▶ _TASK BRIEF_
Retype the entries in full.

- - - -

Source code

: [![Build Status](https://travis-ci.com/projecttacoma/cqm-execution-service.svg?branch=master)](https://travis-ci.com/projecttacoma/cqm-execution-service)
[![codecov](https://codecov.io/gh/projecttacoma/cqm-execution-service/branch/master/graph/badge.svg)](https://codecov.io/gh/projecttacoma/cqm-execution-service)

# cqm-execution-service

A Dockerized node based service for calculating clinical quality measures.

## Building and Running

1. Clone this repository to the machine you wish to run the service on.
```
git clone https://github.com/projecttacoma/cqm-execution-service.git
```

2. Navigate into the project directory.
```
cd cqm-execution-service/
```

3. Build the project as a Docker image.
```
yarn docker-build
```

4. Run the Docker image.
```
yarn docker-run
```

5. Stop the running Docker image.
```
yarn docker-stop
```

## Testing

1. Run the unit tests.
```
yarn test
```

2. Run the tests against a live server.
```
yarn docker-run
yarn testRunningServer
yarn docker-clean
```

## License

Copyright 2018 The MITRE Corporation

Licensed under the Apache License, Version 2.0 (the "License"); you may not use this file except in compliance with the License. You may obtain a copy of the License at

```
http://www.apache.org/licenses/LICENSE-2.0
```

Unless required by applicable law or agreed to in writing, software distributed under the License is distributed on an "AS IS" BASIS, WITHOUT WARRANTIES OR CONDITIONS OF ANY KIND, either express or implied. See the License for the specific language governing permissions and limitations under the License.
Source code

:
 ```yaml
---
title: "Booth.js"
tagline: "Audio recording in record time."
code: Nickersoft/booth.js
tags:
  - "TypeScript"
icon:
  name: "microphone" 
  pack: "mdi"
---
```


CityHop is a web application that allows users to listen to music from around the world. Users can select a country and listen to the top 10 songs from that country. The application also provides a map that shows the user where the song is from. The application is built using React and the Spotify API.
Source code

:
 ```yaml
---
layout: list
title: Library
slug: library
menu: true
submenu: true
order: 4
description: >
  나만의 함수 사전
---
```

- - - -

▶ _RESPONSE TO THE TASK_
Source code

: [![Build Status](https://travis-ci.com/projecttacoma/cqm-execution-service.svg?branch=master)](https://travis-ci.com/projecttacoma/cqm-execution-service)
[![codecov](https://codecov.io/gh/projecttacoma/cqm-execution-service/branch/master/graph/badge.svg)](https://codecov.io/gh/projecttacoma/cqm-execution-service)

# cqm-execution-service

A Dockerized node based service for calculating clinical quality measures.

## Building and Running

1. Clone this repository to the machine you wish to run the service on.
```
git clone https://github.com/projecttacoma/cqm-execution-service.git
```

2. Navigate into the project directory.
```
cd cqm-execution-service/
```

3. Build the project as a Docker image.
```
yarn docker-build
```

4. Run the Docker image.
```
yarn docker-run
```

5. Stop the running Docker image.
```
yarn docker-stop
```

## Testing

1. Run the unit tests.
```
yarn test
```

2. Run the tests against a live server.
```
yarn docker-run
yarn testRunningServer
yarn docker-clean
```

## License

Copyright 2018 The MITRE Corporation

Licensed under the Apache License, Version 2.0 (the "License"); you may not use this file except in compliance with the License. You may obtain a copy of the License at

```
http://www.apache.org/licenses/LICENSE-2.0
```

Unless required by applicable law or agreed to in writing, software distributed under the License is distributed on an "AS IS" BASIS, WITHOUT WARRANTIES OR CONDITIONS OF ANY KIND, either express or implied. See the License for the specific language governing permissions and limitations under the License.
Source code

:
 ```yaml
---
title: "Booth.js"
tagline: "Audio recording in record time."
code: Nickersoft/booth.js
tags:
  - "TypeScript"
icon:
  name: "microphone" 
  pack: "mdi"
---
```


CityHop is a web application that allows users to listen to music from around the world. Users can select a country and listen to the top 10 songs from that country. The application also provides a map that shows the user where the song is from. The application is built using React and the Spotify API.
Source code

:
 ```yaml
---
layout: list
title: Library
slug: library
menu: true
submenu: true
order: 4
description: >
  나만의 함수 사전
---
```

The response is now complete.